20.12.95

„Israeliten und Israelis bekennen sich als Abendländer. Was wollen sie vom Abendland bewahren.“ (Levinas: Der Fall Spinoza, in Schwierige Freiheit, S. 104) Ist Israel (im Sinne Levinas‘) ein christlicher Staat? – Das könnte die These belegen, daß der Zionismus den Antisemitismus beerbte: Sehen nicht die Dämonen wieder einmal genauer als die Anderen? Erkennen die zu Antizionisten mutierten Antisemiten in Israel wieder einmal das, was sie in sich selber hassen, werden sie hier endgültig als „Christen“, als konsequente Vertreter der Bekenntnislogik, erkennbar?

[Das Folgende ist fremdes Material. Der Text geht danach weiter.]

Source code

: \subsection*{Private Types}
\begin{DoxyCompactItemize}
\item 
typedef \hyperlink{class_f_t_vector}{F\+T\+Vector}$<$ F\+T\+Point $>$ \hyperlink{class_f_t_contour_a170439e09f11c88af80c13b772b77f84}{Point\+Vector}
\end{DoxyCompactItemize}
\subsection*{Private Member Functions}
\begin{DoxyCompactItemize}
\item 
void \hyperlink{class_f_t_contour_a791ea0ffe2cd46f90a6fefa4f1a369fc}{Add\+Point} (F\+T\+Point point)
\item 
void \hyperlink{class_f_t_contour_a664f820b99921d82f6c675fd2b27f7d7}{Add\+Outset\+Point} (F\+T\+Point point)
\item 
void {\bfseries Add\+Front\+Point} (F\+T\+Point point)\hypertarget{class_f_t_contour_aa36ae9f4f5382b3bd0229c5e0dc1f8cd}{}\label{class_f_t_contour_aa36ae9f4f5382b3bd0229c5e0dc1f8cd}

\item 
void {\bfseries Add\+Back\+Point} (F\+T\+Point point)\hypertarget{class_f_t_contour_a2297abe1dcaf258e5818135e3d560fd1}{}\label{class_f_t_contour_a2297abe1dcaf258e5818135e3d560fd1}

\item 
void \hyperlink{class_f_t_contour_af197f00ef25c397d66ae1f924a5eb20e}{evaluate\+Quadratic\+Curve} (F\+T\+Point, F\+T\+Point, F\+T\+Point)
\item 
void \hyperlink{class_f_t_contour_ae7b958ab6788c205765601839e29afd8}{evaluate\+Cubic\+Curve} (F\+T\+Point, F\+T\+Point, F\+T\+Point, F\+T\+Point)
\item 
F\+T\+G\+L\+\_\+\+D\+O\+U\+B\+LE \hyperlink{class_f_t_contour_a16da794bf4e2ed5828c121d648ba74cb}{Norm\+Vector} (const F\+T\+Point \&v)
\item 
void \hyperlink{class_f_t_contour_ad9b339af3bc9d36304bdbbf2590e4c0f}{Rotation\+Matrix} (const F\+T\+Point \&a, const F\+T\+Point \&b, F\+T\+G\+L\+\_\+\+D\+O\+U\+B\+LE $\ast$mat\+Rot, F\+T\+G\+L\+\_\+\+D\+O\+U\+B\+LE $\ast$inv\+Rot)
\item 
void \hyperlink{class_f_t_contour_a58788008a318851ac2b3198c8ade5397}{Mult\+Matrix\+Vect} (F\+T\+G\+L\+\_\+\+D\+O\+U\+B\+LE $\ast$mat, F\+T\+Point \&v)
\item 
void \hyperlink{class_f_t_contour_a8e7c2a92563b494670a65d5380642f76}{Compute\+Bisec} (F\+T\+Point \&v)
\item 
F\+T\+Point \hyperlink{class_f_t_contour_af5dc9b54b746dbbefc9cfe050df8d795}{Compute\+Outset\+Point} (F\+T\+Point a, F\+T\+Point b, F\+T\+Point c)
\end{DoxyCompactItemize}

„Unsere Sympathie für das Christentum … bleibt freundschaftlich und brüderlich. Sie kann nicht väterlich werden.“ (ebd. S. 108) Hängt das mit dem merkwürdigen Phänomen in den Evangelien zusammen, daß das Verschwinden Josephs, das Vaters Jesu aus den Texten, einhergeht mit dem Hervortreten der Vater-Hypostase, die dann wiederum den Namen, mit dem Gott selbst sich geoffenbart hat, verdrängt?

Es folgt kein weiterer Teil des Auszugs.